66. It is increasingly recognized that in the long term, everyone gains from the implementation of sustainable human development for all. The poverty and exclusion of some increases the vulnerability of all. This represents a major change in the concept of economic growth which, in the past, could be considered as benefitting from military supremacy and structural violence and achieved at the expense of the vanquished and the weak. As declared by the World Summit for Social Development (Copenhagen, 1995), social development, social justice and the eradication of poverty are indispensable for the achievement and maintenance of peace and security within and among our nations. In turn, these cannot be attained in the absence of peace and security or in the absence of respect for all human rights and fundamental freedoms . As stated in the proposals of the United Nations Development Programme (UNDP), people-centred development is both a precondition for peace and the consequence of peace.

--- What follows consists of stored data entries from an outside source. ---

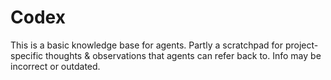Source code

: # Codex

This is a basic knowledge base for agents. Partly a scratchpad for project-specific thoughts & observations that agents can refer back to. Info may be incorrect or outdated.
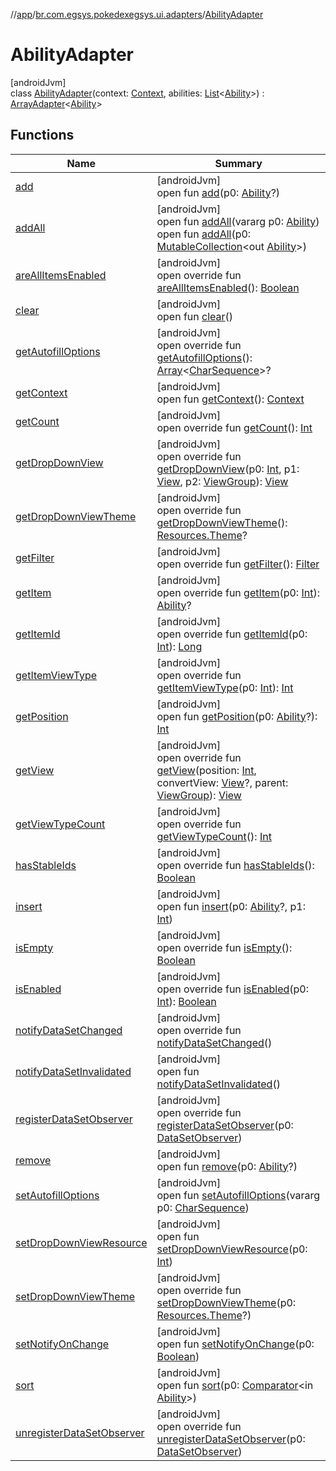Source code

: //[app](../../../index.md)/[br.com.egsys.pokedexegsys.ui.adapters](../index.md)/[AbilityAdapter](index.md)

# AbilityAdapter

[androidJvm]\
class [AbilityAdapter](index.md)(context: [Context](https://developer.android.com/reference/kotlin/android/content/Context.html), abilities: [List](https://kotlinlang.org/api/latest/jvm/stdlib/kotlin.collections/-list/index.html)&lt;[Ability](../../br.com.egsys.pokedexegsys.data.model.storage/-ability/index.md)&gt;) : [ArrayAdapter](https://developer.android.com/reference/kotlin/android/widget/ArrayAdapter.html)&lt;[Ability](../../br.com.egsys.pokedexegsys.data.model.storage/-ability/index.md)&gt;

## Functions

| Name | Summary |
|---|---|
| [add](index.md#2058105371%2FFunctions%2F-912451524) | [androidJvm]<br>open fun [add](index.md#2058105371%2FFunctions%2F-912451524)(p0: [Ability](../../br.com.egsys.pokedexegsys.data.model.storage/-ability/index.md)?) |
| [addAll](index.md#611964739%2FFunctions%2F-912451524) | [androidJvm]<br>open fun [addAll](index.md#611964739%2FFunctions%2F-912451524)(vararg p0: [Ability](../../br.com.egsys.pokedexegsys.data.model.storage/-ability/index.md))<br>open fun [addAll](index.md#1410099345%2FFunctions%2F-912451524)(p0: [MutableCollection](https://kotlinlang.org/api/latest/jvm/stdlib/kotlin.collections/-mutable-collection/index.html)&lt;out [Ability](../../br.com.egsys.pokedexegsys.data.model.storage/-ability/index.md)&gt;) |
| [areAllItemsEnabled](index.md#2007958514%2FFunctions%2F-912451524) | [androidJvm]<br>open override fun [areAllItemsEnabled](index.md#2007958514%2FFunctions%2F-912451524)(): [Boolean](https://kotlinlang.org/api/latest/jvm/stdlib/kotlin/-boolean/index.html) |
| [clear](index.md#-1074180355%2FFunctions%2F-912451524) | [androidJvm]<br>open fun [clear](index.md#-1074180355%2FFunctions%2F-912451524)() |
| [getAutofillOptions](index.md#-1058457510%2FFunctions%2F-912451524) | [androidJvm]<br>open override fun [getAutofillOptions](index.md#-1058457510%2FFunctions%2F-912451524)(): [Array](https://kotlinlang.org/api/latest/jvm/stdlib/kotlin/-array/index.html)&lt;[CharSequence](https://kotlinlang.org/api/latest/jvm/stdlib/kotlin/-char-sequence/index.html)&gt;? |
| [getContext](index.md#-1101232233%2FFunctions%2F-912451524) | [androidJvm]<br>open fun [getContext](index.md#-1101232233%2FFunctions%2F-912451524)(): [Context](https://developer.android.com/reference/kotlin/android/content/Context.html) |
| [getCount](index.md#4951671%2FFunctions%2F-912451524) | [androidJvm]<br>open override fun [getCount](index.md#4951671%2FFunctions%2F-912451524)(): [Int](https://kotlinlang.org/api/latest/jvm/stdlib/kotlin/-int/index.html) |
| [getDropDownView](index.md#-490174721%2FFunctions%2F-912451524) | [androidJvm]<br>open override fun [getDropDownView](index.md#-490174721%2FFunctions%2F-912451524)(p0: [Int](https://kotlinlang.org/api/latest/jvm/stdlib/kotlin/-int/index.html), p1: [View](https://developer.android.com/reference/kotlin/android/view/View.html), p2: [ViewGroup](https://developer.android.com/reference/kotlin/android/view/ViewGroup.html)): [View](https://developer.android.com/reference/kotlin/android/view/View.html) |
| [getDropDownViewTheme](index.md#1871542675%2FFunctions%2F-912451524) | [androidJvm]<br>open override fun [getDropDownViewTheme](index.md#1871542675%2FFunctions%2F-912451524)(): [Resources.Theme](https://developer.android.com/reference/kotlin/android/content/res/Resources.Theme.html)? |
| [getFilter](index.md#1957531516%2FFunctions%2F-912451524) | [androidJvm]<br>open override fun [getFilter](index.md#1957531516%2FFunctions%2F-912451524)(): [Filter](https://developer.android.com/reference/kotlin/android/widget/Filter.html) |
| [getItem](index.md#1883562591%2FFunctions%2F-912451524) | [androidJvm]<br>open override fun [getItem](index.md#1883562591%2FFunctions%2F-912451524)(p0: [Int](https://kotlinlang.org/api/latest/jvm/stdlib/kotlin/-int/index.html)): [Ability](../../br.com.egsys.pokedexegsys.data.model.storage/-ability/index.md)? |
| [getItemId](index.md#-1740376508%2FFunctions%2F-912451524) | [androidJvm]<br>open override fun [getItemId](index.md#-1740376508%2FFunctions%2F-912451524)(p0: [Int](https://kotlinlang.org/api/latest/jvm/stdlib/kotlin/-int/index.html)): [Long](https://kotlinlang.org/api/latest/jvm/stdlib/kotlin/-long/index.html) |
| [getItemViewType](index.md#942948720%2FFunctions%2F-912451524) | [androidJvm]<br>open override fun [getItemViewType](index.md#942948720%2FFunctions%2F-912451524)(p0: [Int](https://kotlinlang.org/api/latest/jvm/stdlib/kotlin/-int/index.html)): [Int](https://kotlinlang.org/api/latest/jvm/stdlib/kotlin/-int/index.html) |
| [getPosition](index.md#2000005273%2FFunctions%2F-912451524) | [androidJvm]<br>open fun [getPosition](index.md#2000005273%2FFunctions%2F-912451524)(p0: [Ability](../../br.com.egsys.pokedexegsys.data.model.storage/-ability/index.md)?): [Int](https://kotlinlang.org/api/latest/jvm/stdlib/kotlin/-int/index.html) |
| [getView](get-view.md) | [androidJvm]<br>open override fun [getView](get-view.md)(position: [Int](https://kotlinlang.org/api/latest/jvm/stdlib/kotlin/-int/index.html), convertView: [View](https://developer.android.com/reference/kotlin/android/view/View.html)?, parent: [ViewGroup](https://developer.android.com/reference/kotlin/android/view/ViewGroup.html)): [View](https://developer.android.com/reference/kotlin/android/view/View.html) |
| [getViewTypeCount](index.md#-1958386746%2FFunctions%2F-912451524) | [androidJvm]<br>open override fun [getViewTypeCount](index.md#-1958386746%2FFunctions%2F-912451524)(): [Int](https://kotlinlang.org/api/latest/jvm/stdlib/kotlin/-int/index.html) |
| [hasStableIds](index.md#-1828198787%2FFunctions%2F-912451524) | [androidJvm]<br>open override fun [hasStableIds](index.md#-1828198787%2FFunctions%2F-912451524)(): [Boolean](https://kotlinlang.org/api/latest/jvm/stdlib/kotlin/-boolean/index.html) |
| [insert](index.md#-863735344%2FFunctions%2F-912451524) | [androidJvm]<br>open fun [insert](index.md#-863735344%2FFunctions%2F-912451524)(p0: [Ability](../../br.com.egsys.pokedexegsys.data.model.storage/-ability/index.md)?, p1: [Int](https://kotlinlang.org/api/latest/jvm/stdlib/kotlin/-int/index.html)) |
| [isEmpty](index.md#-1198639209%2FFunctions%2F-912451524) | [androidJvm]<br>open override fun [isEmpty](index.md#-1198639209%2FFunctions%2F-912451524)(): [Boolean](https://kotlinlang.org/api/latest/jvm/stdlib/kotlin/-boolean/index.html) |
| [isEnabled](index.md#1634705473%2FFunctions%2F-912451524) | [androidJvm]<br>open override fun [isEnabled](index.md#1634705473%2FFunctions%2F-912451524)(p0: [Int](https://kotlinlang.org/api/latest/jvm/stdlib/kotlin/-int/index.html)): [Boolean](https://kotlinlang.org/api/latest/jvm/stdlib/kotlin/-boolean/index.html) |
| [notifyDataSetChanged](index.md#-241177621%2FFunctions%2F-912451524) | [androidJvm]<br>open override fun [notifyDataSetChanged](index.md#-241177621%2FFunctions%2F-912451524)() |
| [notifyDataSetInvalidated](index.md#1639757734%2FFunctions%2F-912451524) | [androidJvm]<br>open fun [notifyDataSetInvalidated](index.md#1639757734%2FFunctions%2F-912451524)() |
| [registerDataSetObserver](index.md#-1646533099%2FFunctions%2F-912451524) | [androidJvm]<br>open override fun [registerDataSetObserver](index.md#-1646533099%2FFunctions%2F-912451524)(p0: [DataSetObserver](https://developer.android.com/reference/kotlin/android/database/DataSetObserver.html)) |
| [remove](index.md#1248678904%2FFunctions%2F-912451524) | [androidJvm]<br>open fun [remove](index.md#1248678904%2FFunctions%2F-912451524)(p0: [Ability](../../br.com.egsys.pokedexegsys.data.model.storage/-ability/index.md)?) |
| [setAutofillOptions](index.md#892695140%2FFunctions%2F-912451524) | [androidJvm]<br>open fun [setAutofillOptions](index.md#892695140%2FFunctions%2F-912451524)(vararg p0: [CharSequence](https://kotlinlang.org/api/latest/jvm/stdlib/kotlin/-char-sequence/index.html)) |
| [setDropDownViewResource](index.md#-91047262%2FFunctions%2F-912451524) | [androidJvm]<br>open fun [setDropDownViewResource](index.md#-91047262%2FFunctions%2F-912451524)(p0: [Int](https://kotlinlang.org/api/latest/jvm/stdlib/kotlin/-int/index.html)) |
| [setDropDownViewTheme](index.md#2133321406%2FFunctions%2F-912451524) | [androidJvm]<br>open override fun [setDropDownViewTheme](index.md#2133321406%2FFunctions%2F-912451524)(p0: [Resources.Theme](https://developer.android.com/reference/kotlin/android/content/res/Resources.Theme.html)?) |
| [setNotifyOnChange](index.md#-147055659%2FFunctions%2F-912451524) | [androidJvm]<br>open fun [setNotifyOnChange](index.md#-147055659%2FFunctions%2F-912451524)(p0: [Boolean](https://kotlinlang.org/api/latest/jvm/stdlib/kotlin/-boolean/index.html)) |
| [sort](index.md#-2082485093%2FFunctions%2F-912451524) | [androidJvm]<br>open fun [sort](index.md#-2082485093%2FFunctions%2F-912451524)(p0: [Comparator](https://developer.android.com/reference/kotlin/java/util/Comparator.html)&lt;in [Ability](../../br.com.egsys.pokedexegsys.data.model.storage/-ability/index.md)&gt;) |
| [unregisterDataSetObserver](index.md#504471406%2FFunctions%2F-912451524) | [androidJvm]<br>open override fun [unregisterDataSetObserver](index.md#504471406%2FFunctions%2F-912451524)(p0: [DataSetObserver](https://developer.android.com/reference/kotlin/android/database/DataSetObserver.html)) |
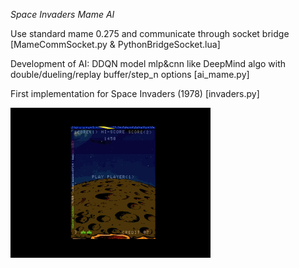 *Space Invaders Mame AI*

Use standard mame 0.275 and communicate through socket bridge [MameCommSocket.py & PythonBridgeSocket.lua]

Development of AI: DDQN model mlp&cnn like DeepMind algo with double/dueling/replay buffer/step_n options [ai_mame.py]

First implementation for Space Invaders (1978) [invaders.py]

![Démonstration de la fonctionnalité](1890!.gif)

67. As the conditions of poverty often provide the breeding ground for conflict, the eradication of poverty is a key to the prevention of violent conflict. Action is needed at the international level to ensure that policies and programmes will advance the attainment of agreed development goals that are sustainable and aimed at meeting basic needs and eradicating absolute poverty. As indicated by UNDP, these actions include: creating an enabling environment for people-centred development through anti-poverty strategies and action plans; empowering people for self-reliance, enhancing household food security, improving access to basic infrastructure and social services, promoting job creation and sustainable livelihoods through sustainable livelihoods strategies and capacity-development for micro-entrepreneurship, ensuring equitable access to credit and productive assets, expanding social protection for vulnerable people and developing capacity to address the socio-economic impacts of HIV/AIDS.
68. Special consideration should be given to the reduction of sharp economic inequalities among nations and peoples so as to avoid potential sources of violent conflict. This requires, inter alia, the promotion of broad-based and equitable growth, strengthening the capacities of least developed countries to participate in the globalized economy, and improving urban management to make cities and towns engines of economic and social growth.
69. As stated in the programme of action of the Copenhagen Summit, development aid should involve the full participation of all affected social groups in the design, implementation and evaluation of each project . To accomplish this, development projects must involve not only government agencies, but also the civil society in an extensive participatory process. In considering how development can contribute to conflict prevention and peace-building, the OECD has noted that 'the absence of an effective dialogue process between state and sub-state actors is a difficult issue for states and donor agencies to address, yet it is perhaps the central issue for effective preventive engagement. Regional and local non-governmental and community-based organizations, including women's peace groups, can offer promising opportunities in this regard'.
70. In situations of post-conflict peace-building, development efforts should be carried out under a political mandate specifically to prevent the eruption or resumption of violent conflict. This may be accomplished by involving those who have been in conflict in the collective planning, implementation and evaluation of the development process. Experience with this approach of 'cross-conflict participation' in UNESCO's national culture of peace programmes and other participatory development processes of the United Nations system, such as those of UNFPA, WHO and UNDP, has been positive. The decentralization of programmes offers local and marginalized groups a 'voice' in resolving grievances an early stage before they can grow into major conflicts. It has been shown that while it may take longer to implement development projects when conflicting parties are involved, the resulting commitment of all parties to the development process produces an 'ownership' which increases the sustainability of the results achieved. To facilitate this process, it is useful to train staff in development projects as peace promoters who arbitrate, mediate and facilitate the full participation of those in conflict and those who have previously been excluded.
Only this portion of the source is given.